In the next iteration of UW’s pro-style offense, the tight end will still be an oft-featured asset. And, unsurprisingly, UW’s roster lacks anyone who can sprint up the seam like Bryant — a wild stallion in space. But there are eligible options. Junior Cade Otton is a physically imposing, prototypical, well-rounded tight end with reliable hands, who posted 32 catches for 344 yards and two touchdowns in 13 games last season. If his back cooperates, senior Jacob Kizer is a big body and a willing blocker. Redshirt sophomore Devin Culp has a captivating skill set, with a formidable frame and an ability to catch and run, but he struggled a bit with drops late last season.

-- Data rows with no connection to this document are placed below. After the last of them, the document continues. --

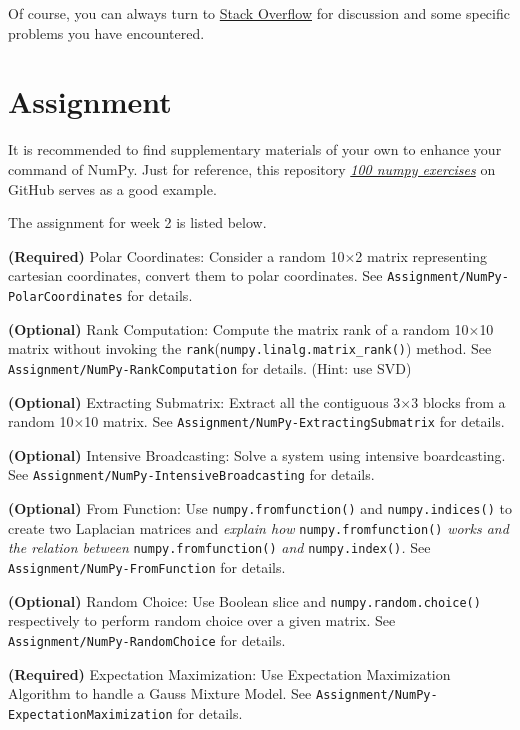 \documentclass[english]{../TeXTemplate/pkupaper}
\begin{document}
Of course, you can always turn to \href{https://stackoverflow.com/}{Stack Overflow} for discussion and some specific problems you have encountered.

\section{Assignment}

It is recommended to find supplementary materials of your own to enhance your command of NumPy. Just for reference, this repository \href{https://github.com/rougier/numpy-100}{\emph{100 numpy exercises}} on GitHub serves as a good example.

The assignment for week 2 is listed below.

\begin{partlist}
\item \textbf{(Required)} Polar Coordinates: Consider a random 10$\times $2 matrix representing cartesian coordinates, convert them to polar coordinates. See \verb"Assignment/NumPy-PolarCoordinates" for details.
\item \textbf{(Optional)} Rank Computation: Compute the matrix rank of a random 10$\times $10 matrix without invoking the \verb"rank"(\verb"numpy.linalg.matrix_rank()") method. See \verb"Assignment/NumPy-RankComputation" for details. (Hint: use SVD)
\item \textbf{(Optional)} Extracting Submatrix: Extract all the contiguous 3$\times $3 blocks from a random 10$\times $10 matrix. See \verb"Assignment/NumPy-ExtractingSubmatrix" for details.
\item \textbf{(Optional)} Intensive Broadcasting: Solve a system using intensive boardcasting. See \verb"Assignment/NumPy-IntensiveBroadcasting" for details.
\item \textbf{(Optional)} From Function: Use \verb"numpy.fromfunction()" and \verb"numpy.indices()" to create two Laplacian matrices and \emph{explain how} \verb"numpy.fromfunction()" \emph{works and the relation between} \verb"numpy.fromfunction()" \emph{and} \verb"numpy.index()"\emph{.} See \verb"Assignment/NumPy-FromFunction" for details.
\item \textbf{(Optional)} Random Choice: Use Boolean slice and \verb"numpy.random.choice()" respectively to perform random choice over a given matrix. See \verb"Assignment/NumPy-RandomChoice" for details.
\item \textbf{(Required)} Expectation Maximization: Use Expectation Maximization Algorithm to handle a Gauss Mixture Model. See \verb"Assignment/NumPy-ExpectationMaximization" for details.
\end{partlist}
\end{document}
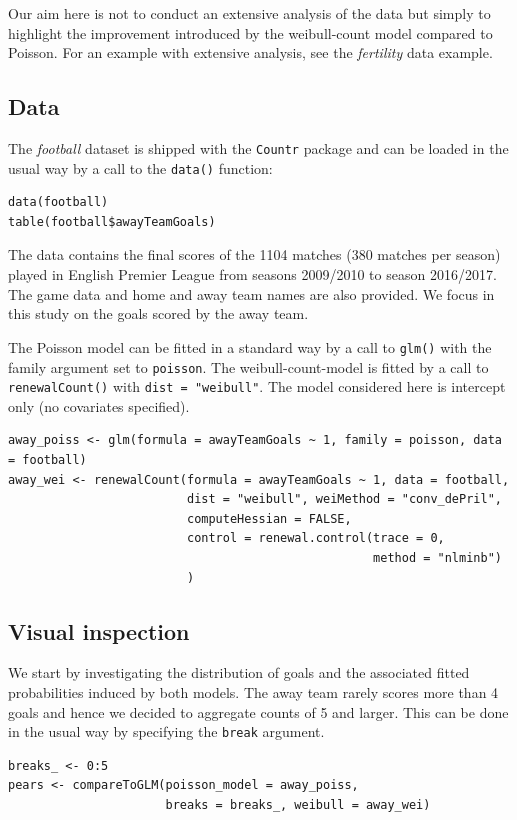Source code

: \documentclass[a4paper,twoside,11pt]{article}
\begin{document}
Our aim here is not to conduct an extensive analysis of the data but simply to
highlight the improvement introduced by the weibull-count model compared to
Poisson. For an example with extensive analysis, see the \emph{fertility} data
example.


\subsection{Data}
\label{sec:org59ef048}

The \emph{football} dataset is shipped with the \texttt{Countr} package and can be loaded
in the usual way by a call to the \texttt{data()} function:
\begin{verbatim}
data(football)
table(football$awayTeamGoals)
\end{verbatim}

The data contains the final scores of the 1104 matches (380 matches per season)
played in English Premier League from seasons 2009/2010 to season 2016/2017. The
game data and home and away team names are also provided. We focus in this study
on the goals scored by the away team.

The Poisson model can be fitted in a standard way by a call to \texttt{glm()} with the
family argument set to \texttt{poisson}. The weibull-count-model is fitted by a call to
\texttt{renewalCount()} with \texttt{dist = "weibull"}. The model considered here is intercept
only (no covariates specified).
\begin{verbatim}
away_poiss <- glm(formula = awayTeamGoals ~ 1, family = poisson, data = football)
away_wei <- renewalCount(formula = awayTeamGoals ~ 1, data = football,
                         dist = "weibull", weiMethod = "conv_dePril",
                         computeHessian = FALSE, 
                         control = renewal.control(trace = 0,
                                                   method = "nlminb")
                         )
\end{verbatim}



\subsection{Visual inspection}
\label{sec:orgbed4489}

We start by investigating the distribution of goals and the associated fitted
probabilities induced by both models. The away team rarely scores more than 4
goals and hence we decided to aggregate counts of 5 and larger. This can be done
in the usual way by specifying the \texttt{break} argument.
\begin{verbatim}
breaks_ <- 0:5
pears <- compareToGLM(poisson_model = away_poiss,
                      breaks = breaks_, weibull = away_wei)
\end{verbatim}
\end{document}
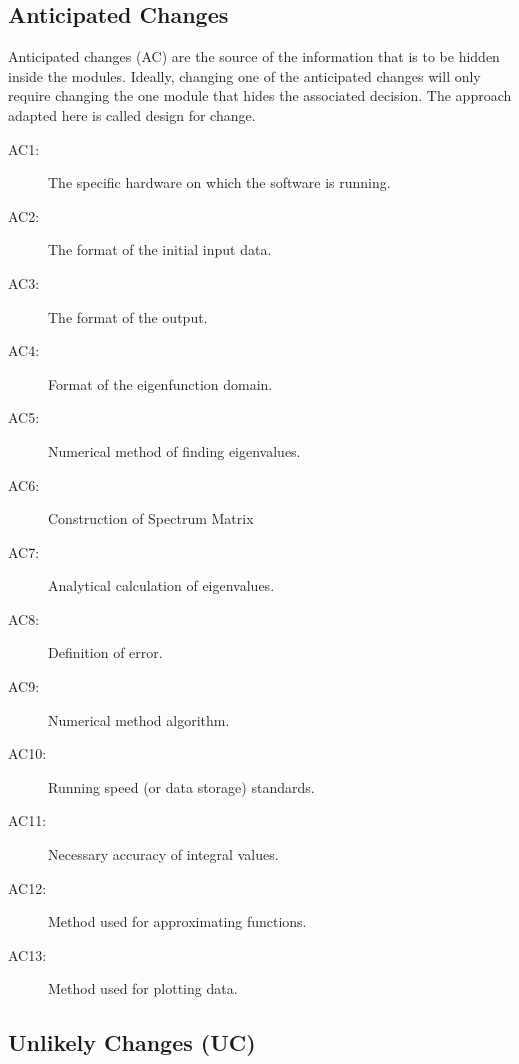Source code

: \documentclass[12pt, titlepage]{article}
\begin{document}
\subsection{Anticipated Changes} \label{SecAchange}

Anticipated changes (AC) are the source of the information that is to be hidden
inside the modules. Ideally, changing one of the anticipated changes will only
require changing the one module that hides the associated decision. The approach
adapted here is called design for
change.

\begin{description}
\item[AC1:] The specific hardware on which the software is running.\\
\item[AC2:] The format of the initial input data.\\
\item[AC3:] The format of the output.\\
\item[AC4:] Format of the eigenfunction domain. \\
\item[AC5:] Numerical method of finding eigenvalues. \\ 
\item[AC6:] Construction of Spectrum Matrix \\ 
\item[AC7:] Analytical calculation of eigenvalues. \\
\item[AC8:] Definition of error. \\
\item[AC9:] Numerical method algorithm. \\ 
\item[AC10:] Running speed (or data storage) standards. \\ 
\item[AC11:] Necessary accuracy of integral values. \\ 
\item[AC12:] Method used for approximating functions. \\
\item[AC13:] Method used for plotting data. \\
\end{description}

\subsection{Unlikely Changes (UC)} \label{SecUchange}
\end{document}
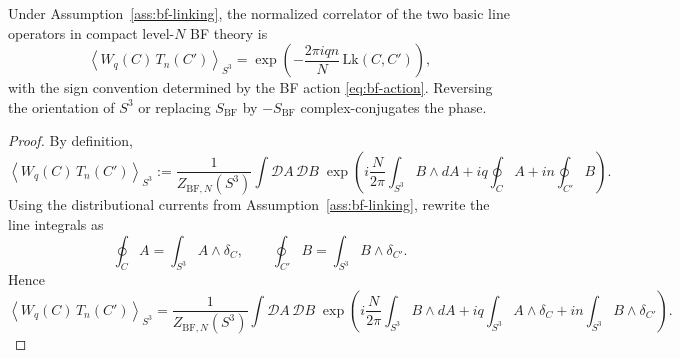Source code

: \begin{proposition}\label{prop:bf-linking}
Under Assumption~\ref{ass:bf-linking}, the normalized correlator of the two basic line operators in compact level-$N$ BF theory is
\begin{equation}\label{eq:bf-linking-phase}
\left\langle W_q(C)\,T_n(C')\right\rangle_{S^3}
=
\exp\!\left(-\frac{2\pi i q n}{N}\,\mathrm{Lk}(C,C')\right),
\end{equation}
with the sign convention determined by the BF action \eqref{eq:bf-action}. Reversing the orientation of $S^3$ or replacing $S_{\mathrm{BF}}$ by $-S_{\mathrm{BF}}$ complex-conjugates the phase.
\end{proposition}

\begin{proof}
By definition,
\begin{equation}\label{eq:bf-correlator-start}
\left\langle W_q(C)\,T_n(C')\right\rangle_{S^3}
:=
\frac{1}{Z_{\mathrm{BF},N}(S^3)}
\int \mathcal{D}A\,\mathcal{D}B\;
\exp\!\left(
i\frac{N}{2\pi}\int_{S^3} B\wedge dA
+
iq\oint_C A
+
in\oint_{C'} B
\right).
\end{equation}
Using the distributional currents from Assumption~\ref{ass:bf-linking}, rewrite the line integrals as
\begin{equation*}
\oint_C A = \int_{S^3} A\wedge \delta_C,
\qquad
\oint_{C'} B = \int_{S^3} B\wedge \delta_{C'}.
\end{equation*}
Hence
\begin{equation}\label{eq:bf-correlator-currents}
\left\langle W_q(C)\,T_n(C')\right\rangle_{S^3}
=
\frac{1}{Z_{\mathrm{BF},N}(S^3)}
\int \mathcal{D}A\,\mathcal{D}B\;
\exp\!\left(
i\frac{N}{2\pi}\int_{S^3} B\wedge dA
+
iq\int_{S^3} A\wedge \delta_C
+
in\int_{S^3} B\wedge \delta_{C'}
\right).
\end{equation}

\medskip


\end{proof}
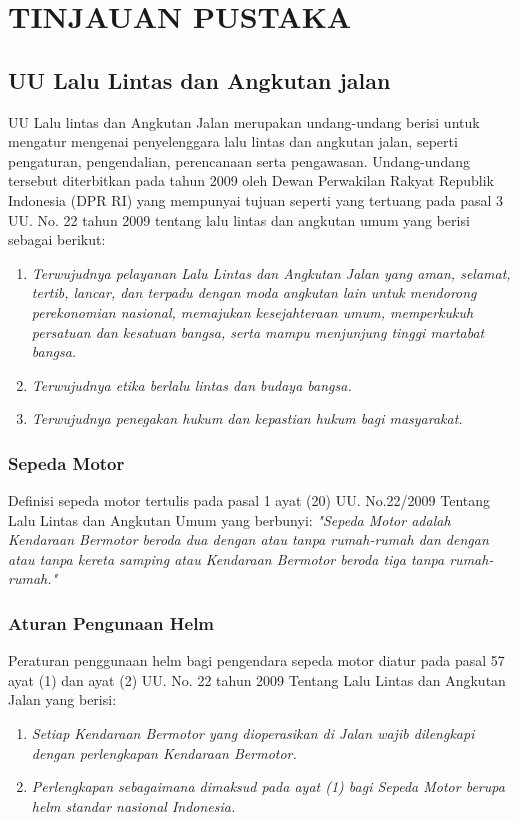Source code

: \section{TINJAUAN PUSTAKA}


\subsection{UU Lalu Lintas dan Angkutan jalan}
\label{sec:uulalulintas}
UU Lalu lintas dan Angkutan Jalan merupakan undang-undang berisi untuk mengatur
mengenai penyelenggara lalu lintas dan angkutan jalan, seperti pengaturan, pengendalian, perencanaan serta
pengawasan. Undang-undang tersebut diterbitkan pada tahun 2009 oleh Dewan Perwakilan Rakyat Republik Indonesia (DPR RI) yang mempunyai
tujuan seperti yang tertuang pada pasal 3 UU. No. 22 tahun 2009 tentang lalu lintas dan angkutan umum yang berisi sebagai berikut: \citep{angkutan-jalan}
\begin{enumerate}[nolistsep]
  \item \emph{Terwujudnya pelayanan Lalu Lintas dan Angkutan Jalan yang aman, selamat, tertib, lancar, dan terpadu dengan moda angkutan lain untuk mendorong perekonomian nasional, memajukan kesejahteraan umum, memperkukuh persatuan dan kesatuan bangsa, serta mampu menjunjung tinggi martabat bangsa.}
  \item \emph{Terwujudnya etika berlalu lintas dan budaya bangsa.}
  \item \emph{Terwujudnya penegakan hukum dan kepastian hukum bagi masyarakat.}
\end{enumerate}

\subsubsection{Sepeda Motor}
\label{subsec:sepedamotor}
Definisi sepeda motor tertulis pada pasal 1 ayat (20) UU. No.22/2009 Tentang Lalu
Lintas dan Angkutan Umum yang berbunyi: \emph{"Sepeda Motor adalah Kendaraan Bermotor
beroda dua dengan atau tanpa rumah-rumah dan dengan atau tanpa kereta samping atau
Kendaraan Bermotor beroda tiga tanpa rumah-rumah."}

\subsubsection{Aturan Pengunaan Helm}
\label{subsec:helm}
Peraturan penggunaan helm bagi pengendara sepeda motor diatur pada pasal 57 ayat (1) dan ayat (2) UU. No. 22 tahun 2009
Tentang Lalu Lintas dan Angkutan Jalan yang berisi:
\begin{enumerate}[nolistsep]
  \item \emph{Setiap Kendaraan Bermotor yang dioperasikan di Jalan
  wajib dilengkapi dengan perlengkapan Kendaraan
  Bermotor.} 
  \item \emph{Perlengkapan sebagaimana dimaksud pada ayat (1) bagi
  Sepeda Motor berupa helm standar nasional Indonesia.}
\end{enumerate}

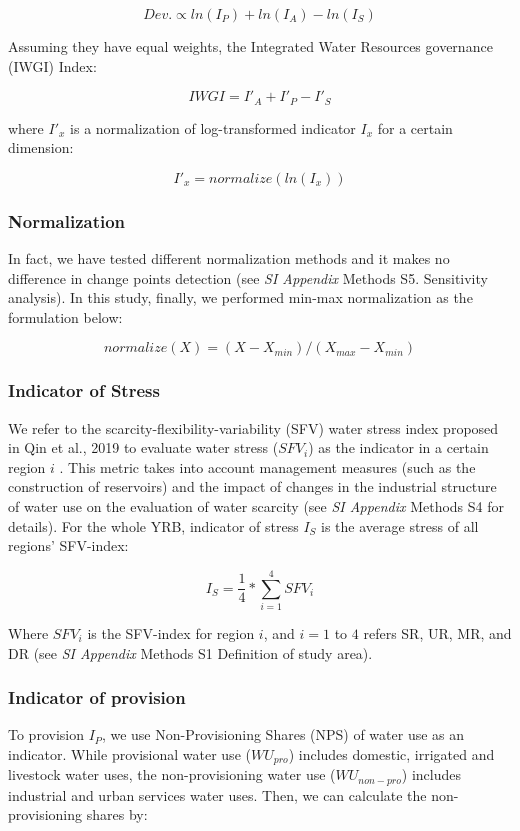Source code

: \documentclass[9pt, twocolumn, twoside, lineno]{pnas-new}
\begin{document}
{	$$ Dev. \propto ln(I_P) + ln(I_A) - ln(I_S) $$

	Assuming they have equal weights, the Integrated Water Resources governance (IWGI) Index:

	$$ IWGI = I'_A + I'_P - I'_S $$

	where $I'_x$ is a normalization of log-transformed indicator $I_x$ for a certain dimension:

	$$ I'_x = normalize(ln(I_x)) $$
	
	\subsubsection*{Normalization}
	In fact, we have tested different normalization methods and it makes no difference in change points detection (see \textit{SI Appendix} Methods S5. Sensitivity analysis). In this study, finally, we performed min-max normalization as the formulation below:

	$$ normalize(X) = (X - X_{min}) / (X_{max} - X_{min}) $$

	\subsubsection*{Indicator of Stress}
	We refer to the scarcity-flexibility-variability (SFV) water stress index proposed in Qin et al., 2019 to evaluate water stress ($SFV_i$) as the indicator in a certain region $i$ \cite{qinFlexibilityIntensityGlobal2019}. This metric takes into account management measures (such as the construction of reservoirs) and the impact of changes in the industrial structure of water use on the evaluation of water scarcity (see \textit{SI Appendix} Methods S4 for details). For the whole YRB, indicator of stress $I_S$ is the average stress of all regions' SFV-index: 

	$$ I_S = \frac{1}{4} * \sum_{i=1}^4 SFV_{i} $$
	
	Where $SFV_i$ is the SFV-index for region $i$, and $i=1$ to $4$ refers SR, UR, MR, and DR (see \textit{SI Appendix} Methods S1 Definition of study area).

	\subsubsection*{Indicator of provision}
	To provision $I_P$, we use Non-Provisioning Shares (NPS) of water use as an indicator. While provisional water use ($WU_{pro}$) includes domestic, irrigated and livestock water uses, the non-provisioning water use ($WU_{non-pro}$) includes industrial and urban services water uses. Then, we can calculate the non-provisioning shares by:

}
\end{document}
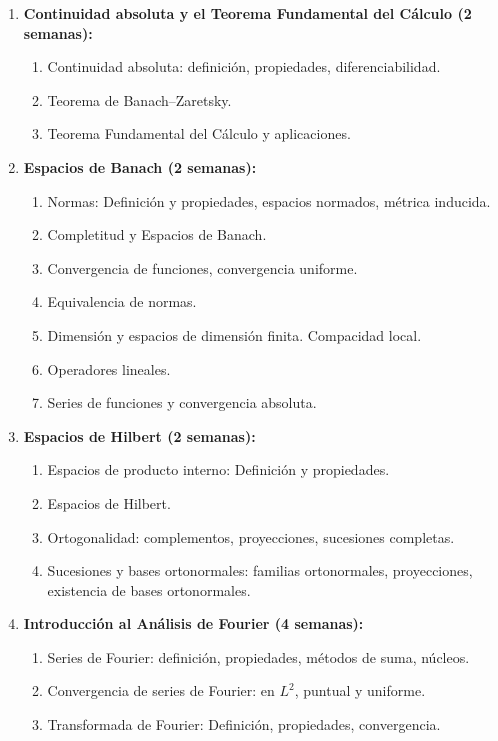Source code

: \begin{refsection}
\begin{enumerate}
\item \textbf{Continuidad absoluta y el Teorema Fundamental del Cálculo (2 semanas):} 

\begin{enumerate}
    \item Continuidad absoluta: definición, propiedades, diferenciabilidad.
    \item Teorema de Banach--Zaretsky.
    \item Teorema Fundamental del Cálculo y aplicaciones.
\end{enumerate}



\item \textbf{Espacios de Banach (2 semanas):} 
\begin{enumerate}
    \item Normas: Definición y propiedades, espacios normados, métrica inducida.
    \item Completitud y Espacios de Banach.
    \item Convergencia de funciones, convergencia uniforme.
    \item Equivalencia de normas.
    \item Dimensión y espacios de dimensión finita. Compacidad local.
    \item Operadores lineales.
    \item Series de funciones y convergencia absoluta.
\end{enumerate}

\item \textbf{Espacios de Hilbert (2 semanas):} 
\begin{enumerate}
    \item Espacios de producto interno: Definición y propiedades.
    \item Espacios de Hilbert.
    \item Ortogonalidad: complementos, proyecciones, sucesiones completas.
    \item Sucesiones y bases ortonormales: familias ortonormales, proyecciones, existencia de bases ortonormales.
\end{enumerate}



\item \textbf{Introducción al Análisis de Fourier (4 semanas):} 
\begin{enumerate}
    \item Series de Fourier: definición, propiedades, métodos de suma, núcleos.
    \item Convergencia de series de Fourier: en $L^2$, puntual y uniforme.
    \item Transformada de Fourier: Definición, propiedades, convergencia.
\end{enumerate}




\end{enumerate}
\end{refsection}
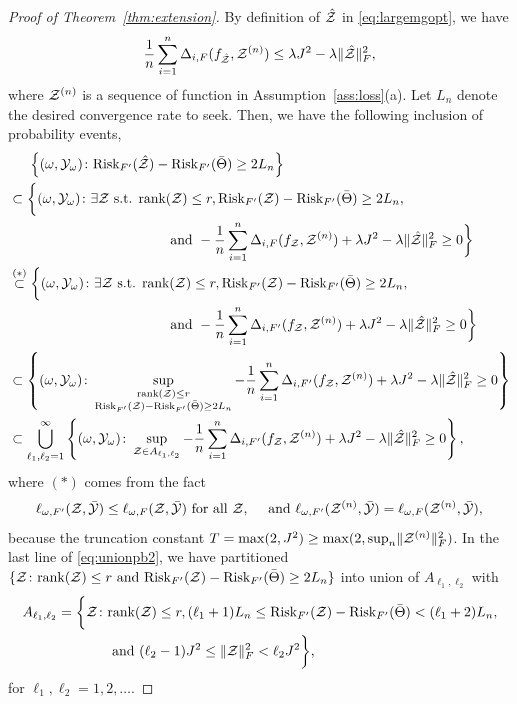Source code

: \documentclass[twoside,11pt]{article}
\theoremstyle{plain}
\theoremstyle{definition}
\def\risk{\textup{Risk}}
\begin{document}
\begin{proof}[Proof of Theorem~\ref{thm:extension}]
By definition of $\hat {\mathcal{Z}}$ in \eqref{eq:largemgopt}, we have 
\[ \frac{1}{n}\sum_{i=1}^n \Delta_{i,F}(f_{\hat {\mathcal{Z}}},\mathcal{Z}^{(n)})\leq \lambda J^2-\lambda\lVert\hat{\mathcal{Z}}\rVert_F^2,\] where $\mathcal{Z}^{(n)}$ is a sequence of function in Assumption~\ref{ass:loss}(a).
Let $L_n$ denote the desired convergence rate to seek.  Then, we have the following inclusion of probability events,
\begin{align}\label{eq:unionpb2}
&\hspace{.5cm}\left\{(\omega,\tY_{\omega})\colon \risk_{F'}(\hat \tZ)-\risk_{F'}(\bar\Theta)\geq 2L_n \right\}\nonumber\\
&\subset\bigg\{(\omega,\tY_{\omega})\colon\exists \tZ \text{ s.t. } \text{rank}(\tZ)\leq r,  \risk_{F'}(\tZ)-\risk_{F'}(\bar\Theta)\geq2 L_n,\nonumber
\\& \hspace{4cm}\text{ and } -\frac{1}{n}\sum_{i=1}^n\Delta_{i,F}(f_\tZ,\tZ^{(n)})+\lambda J^2-\lambda\FnormSize{}{\hat\tZ}^2\geq 0 \bigg\}\nonumber\\
&\stackrel{(*)}{\subset}\bigg\{(\omega,\tY_{\omega})\colon\exists \tZ \text{ s.t. } \text{rank}(\tZ)\leq r,  \risk_{F'}(\tZ)-\risk_{F'}(\bar\Theta)\geq2 L_n,\nonumber
\\& \hspace{4cm}\text{ and } -\frac{1}{n}\sum_{i=1}^n\Delta_{i,F'}(f_\tZ,\tZ^{(n)})+\lambda J^2-\lambda\FnormSize{}{\hat\tZ}^2\geq 0 \bigg\}\nonumber\\
&\subset \left\{(\omega,\tY_{\omega})\colon\sup_{\substack{\text{rank}(\tZ)\leq r\\  
\risk_{F'}(\tZ)-\risk_{F'}(\bar\Theta)\geq 2L_n  }}-\frac{1}{n}\sum_{i=1}^n\Delta_{i,F'}(f_\tZ,\tZ^{(n)})+\lambda J^2-\lambda\FnormSize{}{\hat\tZ}^2\geq 0\right\}\nonumber\\
&\subset \bigcup_{\ell_1,\ell_2=1}^{\infty}\left\{(\omega,\tY_\omega)\colon \sup_{\tZ\in A_{\ell_1,\ell_2}}-\frac{1}{n}\sum_{i=1}^n\Delta_{i,F'}(f_\tZ,\tZ^{(n)})+\lambda J^2-\lambda\FnormSize{}{\hat\tZ}^2\geq 0\right\},
\end{align}
where  $(*)$ comes from the fact
 \begin{align}
 \ell_{\omega,F'}(\mathcal{Z},\bar{\mathcal{Y}})\leq \ell_{\omega,F}(\mathcal{Z},\bar{\mathcal{Y}}) \text{ for all } \mathcal{Z},\quad  \text{ and }   \ell_{\omega,F'}(\mathcal{Z}^{(n)},\bar{\mathcal{Y}})= \ell_{\omega,F}(\mathcal{Z}^{(n)},\bar{\mathcal{Y}}), 
 \end{align}
 because the truncation constant $T = \max(2,J^2)\geq \max(2,\sup_n\lVert\mathcal{Z}^{(n)}\rVert_F^2)$.
In the last line of \eqref{eq:unionpb2}, we have partitioned $\{\tZ\colon \text{rank}(\tZ)\leq r \text{ and } \risk_{F'}(\tZ)-\risk_{F'}(\bar\Theta)\geq 2L_n\}$ into union of $A_{\ell_1,\ell_2}$ with 
\begin{align}
A_{\ell_1,\ell_2} = \bigg\{\tZ\colon &\text{rank}(\tZ)\leq r, (\ell_1+1) L_n\leq  \risk_{F'}(\tZ)-\risk_{F'}(\bar\Theta)<(\ell_1+2)L_n,\\
&\text{ and } (\ell_2-1)J^2\leq \FnormSize{}{\tZ}^2<\ell_2 J^2\bigg\},
\end{align}
for $\ell_1,\ell_2 = 1,2,\ldots$. 



\end{proof}
\end{document}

Then there are the freshmen. Redman, specifically, might have the physical maturity to contribute immediately this fall. He made 72 catches for 979 yards and 13 touchdowns as one of incoming freshman quarterback Ethan Garbers’ most tantalizing targets at Corona Del Mar in his senior season.

First-year UW tight ends coach Derham Cato won’t inherit another Hunter Bryant this spring. But Otton could be an all-conference performer, and it’ll be Cato’s job to elevate UW’s depth at the position.


Who’s back

Left tackle

Henry Bainivalu, jr., 6-6, 326

Julius Buelow, rs-fr., 6-8, 342

Will Pliska, so., 6-5, 289*

Left guard

Luke Wattenberg, sr., 6-5, 300

Troy Fautanu, rs-fr., 6-4, 295

Noah Hellyer, so., 6-1, 259*


Matteo Mele, so., 6-5, 305

Corey Luciano, jr., 6-4, 268

Cole Norgaard, jr., 6-5, 284

Right guard

Jaxson Kirkland, jr., 6-7, 323

Victor Curne, so., 6-3, 320

Gage Harty, so., 6-4, 279*

Right tackle

M.J. Ale, so., 6-6, 352

Nate Kalepo, rs-fr., 6-6, 346

Chase Skuza, jr., 6-6, 307*

Who’s out

Nick Harris

Trey Adams

Jared Hilbers

Henry Roberts

Who’s new

Myles Murao, fr., 6-2, 312

Roger Rosengarten, fr., 6-5, 258

Geirean Hatchett, fr., 6-4, 279

Gaard Memmelaar, fr., 6-4, 299

Samuel Peacock, fr., 6-6, 275

Outlook: The “who’s out” category, in this case, contains 111 combined starts. That’s not easily replaceable. But it’ll be offensive-line coach Scott Huff’s job in 2020 to replace UW’s established starters at left tackle, right tackle and center. He does have two established entities and all-conference candidates in senior left guard Luke Wattenberg and junior right guard Jaxson Kirkland. Both players have the frame to potentially kick out to tackle, should Huff opt for more experience on the edges. But for now, let’s leave them be.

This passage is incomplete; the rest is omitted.